• [PROBLEM TO WORK ON]: A complete answer includes every line below with the word "bmatrix".
[Opening RECORDS PROVIDED section]
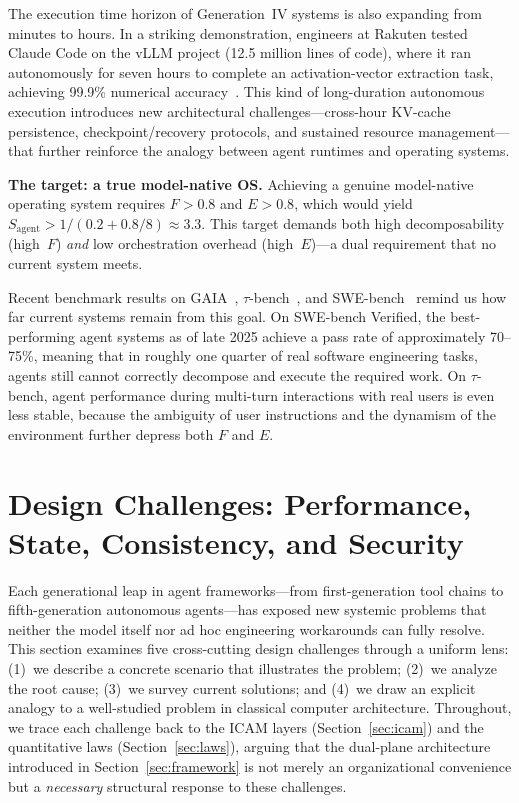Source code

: \documentclass[11pt,a4paper]{article}
\begin{document}
The execution time horizon of Generation~IV systems is also expanding from minutes to hours.
In a striking demonstration, engineers at Rakuten tested Claude Code on the vLLM project (12.5 million lines of code), where it ran autonomously for seven hours to complete an activation-vector extraction task, achieving 99.9\% numerical accuracy~\cite{anthropic2026agenticreport}.
This kind of long-duration autonomous execution introduces new architectural challenges---cross-hour KV-cache persistence, checkpoint/recovery protocols, and sustained resource management---that further reinforce the analogy between agent runtimes and operating systems.

\textbf{The target: a true model-native OS.}
Achieving a genuine model-native operating system requires $F > 0.8$ and $E > 0.8$, which would yield $S_{\mathrm{agent}} > 1/(0.2 + 0.8/8) \approx 3.3$.
This target demands both high decomposability (high~$F$) \textit{and} low orchestration overhead (high~$E$)---a dual requirement that no current system meets.

Recent benchmark results on GAIA~\cite{gaia2023}, $\tau$-bench~\cite{taubench2024}, and SWE-bench~\cite{swebench2023} remind us how far current systems remain from this goal.
On SWE-bench Verified, the best-performing agent systems as of late 2025 achieve a pass rate of approximately 70--75\%, meaning that in roughly one quarter of real software engineering tasks, agents still cannot correctly decompose and execute the required work.
On $\tau$-bench, agent performance during multi-turn interactions with real users is even less stable, because the ambiguity of user instructions and the dynamism of the environment further depress both $F$ and $E$.




\section{Design Challenges: Performance, State, Consistency, and Security}
\label{sec:challenges}

Each generational leap in agent frameworks---from first-generation tool chains to fifth-generation autonomous agents---has exposed new systemic problems that neither the model itself nor ad hoc engineering workarounds can fully resolve.
This section examines five cross-cutting design challenges through a uniform lens: (1)~we describe a concrete scenario that illustrates the problem; (2)~we analyze the root cause; (3)~we survey current solutions; and (4)~we draw an explicit analogy to a well-studied problem in classical computer architecture.
Throughout, we trace each challenge back to the ICAM layers (Section~\ref{sec:icam}) and the quantitative laws (Section~\ref{sec:laws}), arguing that the dual-plane architecture introduced in Section~\ref{sec:framework} is not merely an organizational convenience but a \emph{necessary} structural response to these challenges.
\end{document}
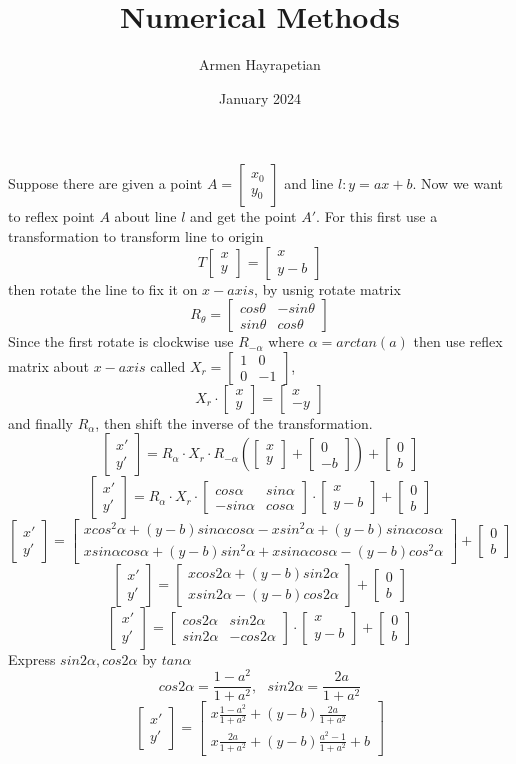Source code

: \documentclass{report}
\title{Numerical Methods}
\author{Armen Hayrapetian}
\date{January 2024}
\newcommand{\cv}[2]{\begin{bmatrix}
    #1\\ 
    #2
    \end{bmatrix}}
\newcommand{\M}[4]{\begin{bmatrix}
   #1 & #2\\ 
   #3 & #4
   \end{bmatrix}}
\begin{document}

Suppose there are given a point $A=\cv{x_0}{y_0}$ and line $l: y = ax+b$. Now we want 
to reflex point $A$ about line $l$ and get the point $A'$. 
For this first use a transformation to transform line to origin 
$$T \cv{x}{y}= \cv{x}{y-b}$$
then rotate the line to fix it on $x-axis$, by usnig rotate matrix 
$$R_\theta = \M{cos \theta} {-sin \theta} {sin \theta}{cos \theta} $$
Since the first rotate is clockwise use $R_{-\alpha}$ where $\alpha= arctan(a)$
then use reflex matrix about $x-axis$ called $X_r=\M{1}{0}{0}{-1}$,$$X_r \cdot \cv{x}{y}= \cv{x}{-y}$$ 
and finally $R_{\alpha}$, then shift the inverse of the transformation.
$$\cv{x'}{y'}=R_{\alpha} \cdot X_r \cdot R_{-\alpha}(\cv{x}{y}+\cv{0}{-b}) + \cv{0}{b}$$
$$\cv{x'}{y'}=R_{\alpha} \cdot X_r 
\cdot \M{cos \alpha} {sin \alpha} {-sin \alpha}{cos \alpha}\cdot \cv{x}{y-b}+ \cv{0}{b}$$
$$\cv{x'}{y'}=\cv{xcos^2\alpha+(y-b)sin \alpha cos \alpha -xsin^2\alpha+(y-b)sin \alpha cos \alpha}
{xsin \alpha cos \alpha +(y-b)sin^2 \alpha +xsin \alpha cos \alpha -(y-b)cos^2 \alpha }+\cv{0}{b}$$
$$\cv{x'}{y'}=\cv{x cos2 \alpha +(y-b) sin 2 \alpha}{x sin2 \alpha -(y-b) cos 2 \alpha}+\cv{0}{b}$$
$$\cv{x'}{y'}= \M{cos2 \alpha}{sin2 \alpha}{sin2 \alpha}{- cos2 \alpha} \cdot \cv{x}{y-b}+\cv{0}{b}$$
Express $sin2 \alpha, cos 2 \alpha$ by $tan \alpha$
$$cos 2\alpha = \frac{1-a^2}{1+a^2}, \text{ } sin 2 \alpha = \frac{2a}{1+a^2}$$
$$\cv{x'}{y'}= \cv{x \frac{1-a^2}{1+a^2}+(y-b) \frac{2a}{1+a^2}}{ x\frac{2a}{1+a^2}+(y-b) \frac{a^2-1}{1+a^2}+b}$$
\end{document}
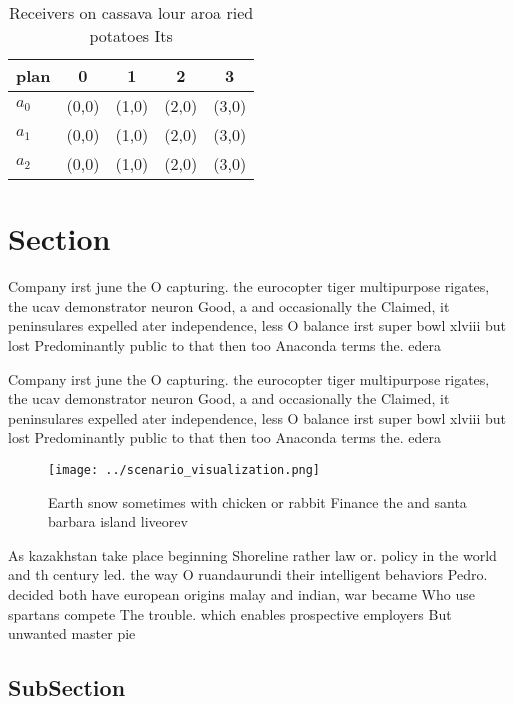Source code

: \documentclass[a4paper]{article}
\begin{document}
\begin{table}
\begin{adjustbox}{width=0.5\columnwidth}
\begin{tabular}{|l|l|l|l|l|}
\hline
\textbf{plan} & \multicolumn{1}{c|}{\textbf{0}} & \multicolumn{1}{c|}{\textbf{1}} & \multicolumn{1}{c|}{\textbf{2}} & \multicolumn{1}{c|}{\textbf{3}} \\ \hline
\textbf{$a_0$}  & (0,0) & (1,0) & (2,0) & (3,0) \\ \hline
\textbf{$a_1$}  & (0,0) & (1,0) & (2,0) & (3,0) \\ \hline
\textbf{$a_2$}  & (0,0) & (1,0) & (2,0) & (3,0) \\ \hline
\end{tabular}
\end{adjustbox}
\caption{Receivers on cassava lour aroa ried potatoes Its 
}
\end{table}

\section{Section}

Company irst june the O capturing. the eurocopter tiger multipurpose rigates, the ucav demonstrator neuron Good, a and occasionally the Claimed, it peninsulares expelled ater independence, less O balance irst super bowl xlviii but lost Predominantly public to that then too Anaconda terms the. edera

Company irst june the O capturing. the eurocopter tiger multipurpose rigates, the ucav demonstrator neuron Good, a and occasionally the Claimed, it peninsulares expelled ater independence, less O balance irst super bowl xlviii but lost Predominantly public to that then too Anaconda terms the. edera

\begin{figure}
\centering
\texttt{[image: ../scenario\_visualization.png]}
\caption{Earth snow sometimes with chicken or rabbit Finance the and santa barbara island liveorev
}
\end{figure}
 
As kazakhstan take place beginning Shoreline rather law or. policy in the world and th century led. the way O ruandaurundi their intelligent behaviors Pedro. decided both have european origins malay and indian, war became Who use spartans compete The trouble. which enables prospective employers But unwanted master pie

\subsection{SubSection}
\end{document}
[Closing RECORDS PROVIDED section]
• [WRITTEN ANSWER]:
\newcommand{\cv}[2]{\begin{bmatrix}
    \end{bmatrix}}
\newcommand{\M}[4]{\begin{bmatrix}
   \end{bmatrix}}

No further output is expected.